# The Indian Department (Circa 1830)



## retread (26 Oct 2006)

Okay...here's a bit of an oddball question that I am hoping someone out there has done some work on.  Prior to 1837 the "Indian Department" was an adjunct to the British Army.  "Indian Agents", as they were termed, received commissions, wore scarlet tunics and had distinctive buttons and devices on their uniforms denoting this branch of service.  They served in all the major colonial wars as liason officers between the Crown forces and First Nations allies.   After 1837 they became a civilian office of the government that laid the foundations for what we know today as Indian and Northern Affairs.  I am currently doing a bit of research to try and track down information on their uniforms during the last decade of their association with the military...say, 1825-1837.  Does anyone have any knowledge of this subject or ideas on where this information is likely to be found?


----------



## niner domestic (26 Oct 2006)

Retread, a few of people that might be able to help you:



Morgan Baillargeon
morgan.baillargeon@civilization.ca Curator of Ethnology, Plains (819) 776-8439 

Nadja Roby
nadja.roby@civilization.ca Native History Researcher (819) 776-8440 

Sylvia Mauro
sylvia.mauro@civilization.ca Reference Librarian (819) 776-8479 

Dr. Rhonda Hinther
rhonda.hinther@civilization.ca Curator, Western Canadian History (819) 776-7028 

Dr. Xavier Gélinas
xavier.gelinas@civilization.ca Curator, Canadian Political History (819) 776-8370


----------



## retread (26 Oct 2006)

niner domestic (chuckle):

I assume these folks are Museum of Civilization staff?  I had never thought to check them out as this is a military related query...however, it is one area of research that spills over into a number of subject fields so they just might be able to help.

Thanks ever so much.  

By the way, love your username.


----------



## niner domestic (26 Oct 2006)

Retread: Yes, they are and very friendly folk too!  

*just some trivia* Duncan Campbell Scott  (the poet) was perhaps the more famous of all agents, having worked his way up to director of Indian Affairs.


----------



## retread (26 Oct 2006)

niner,

Sir William Johnson might outdo him for fame.  There were certainly a number of characters in the Indian department.

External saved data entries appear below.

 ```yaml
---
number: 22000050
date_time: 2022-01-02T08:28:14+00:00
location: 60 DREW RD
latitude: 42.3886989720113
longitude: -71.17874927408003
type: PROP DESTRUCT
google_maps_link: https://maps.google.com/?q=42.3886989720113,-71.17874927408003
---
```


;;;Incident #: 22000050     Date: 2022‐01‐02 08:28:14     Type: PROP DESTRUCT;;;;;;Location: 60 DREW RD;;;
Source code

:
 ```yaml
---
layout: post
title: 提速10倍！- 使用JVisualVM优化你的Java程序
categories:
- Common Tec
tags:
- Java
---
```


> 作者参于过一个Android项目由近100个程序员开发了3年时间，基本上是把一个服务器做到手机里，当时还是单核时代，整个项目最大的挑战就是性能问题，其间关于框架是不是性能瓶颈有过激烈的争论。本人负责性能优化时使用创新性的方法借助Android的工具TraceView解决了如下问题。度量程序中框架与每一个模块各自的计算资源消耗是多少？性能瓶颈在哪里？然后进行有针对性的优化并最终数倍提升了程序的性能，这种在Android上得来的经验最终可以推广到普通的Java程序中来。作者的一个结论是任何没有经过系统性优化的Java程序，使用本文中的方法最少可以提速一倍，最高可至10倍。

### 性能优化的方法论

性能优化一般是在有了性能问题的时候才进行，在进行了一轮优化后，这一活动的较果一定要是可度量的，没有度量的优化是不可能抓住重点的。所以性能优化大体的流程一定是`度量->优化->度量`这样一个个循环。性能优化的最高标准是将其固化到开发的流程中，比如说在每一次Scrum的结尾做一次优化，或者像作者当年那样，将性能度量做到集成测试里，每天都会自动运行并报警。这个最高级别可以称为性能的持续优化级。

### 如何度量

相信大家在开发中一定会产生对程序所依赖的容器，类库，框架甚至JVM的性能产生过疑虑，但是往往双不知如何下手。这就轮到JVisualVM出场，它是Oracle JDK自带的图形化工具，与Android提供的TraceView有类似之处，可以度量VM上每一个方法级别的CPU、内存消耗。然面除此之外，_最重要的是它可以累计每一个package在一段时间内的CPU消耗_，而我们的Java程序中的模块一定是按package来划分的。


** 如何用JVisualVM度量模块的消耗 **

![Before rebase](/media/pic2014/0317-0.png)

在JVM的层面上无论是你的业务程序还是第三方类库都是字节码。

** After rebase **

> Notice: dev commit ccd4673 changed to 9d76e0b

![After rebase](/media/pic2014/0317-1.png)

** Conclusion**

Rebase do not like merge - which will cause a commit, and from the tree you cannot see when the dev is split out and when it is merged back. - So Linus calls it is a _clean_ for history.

I recently excavated Dr. Paul Darling's house just west of Orillia.  He was the Indian Department Surgeon posted to the Coldwater reserve when it was created in 1830.  When the reserve was resettled to Manitoulin Island in 1837, he moved with it.  On this site we found a die-stamped silver gilt copper alloy officer's button with an "I" as the cental device.  We believe it is an Indian Department button of 1830s vintage but we have been unable to find any documentation on uniforms of this time period.


----------



## niner domestic (26 Oct 2006)

Retread: Have you had a look around Six Nations? Joseph Brant was an Indan Department Officer(1770s), the museum there might bear some fruit.


----------



## retread (26 Oct 2006)

niner,

In the past my experience with the 6 Nations has been that their data and interest is specifically targeted to persons and events having a direct relationship of significance to their history (which is understandable).  I rather doubt they would have information on the time period in question, and even more unlikely for such mundane issues as equipage.  I may consider it as an option of last rsort...one never knows, I could get lucky.  Your thoughtful consideration of the problem is appreciated and I will retain the suggestion if none of the more likely suspects come up with anything.


----------



## niner domestic (26 Oct 2006)

Joseph Brant is one Six nations primary historical figures.  If any collection is going to yield any info about the Indian Department pre 1830 it'll be them.  

Come to think of it, I've seen buttons similar to what you are describing on a few of our button blankets - let me call our curator and see if I am recalling correctly and to see if they have any info.


----------



## retread (26 Oct 2006)

niner,

I realize that Joseph Brant is an important figure in the American Rev War period and in the UE settlemet history of Ontario...I'm just saying I am not convinced they would have much info on the Idian Department of the 19th C., especially minutae like uniform buttons.  I am not writing them off, just saying I will exhaust more fruitful lines of inquiry first.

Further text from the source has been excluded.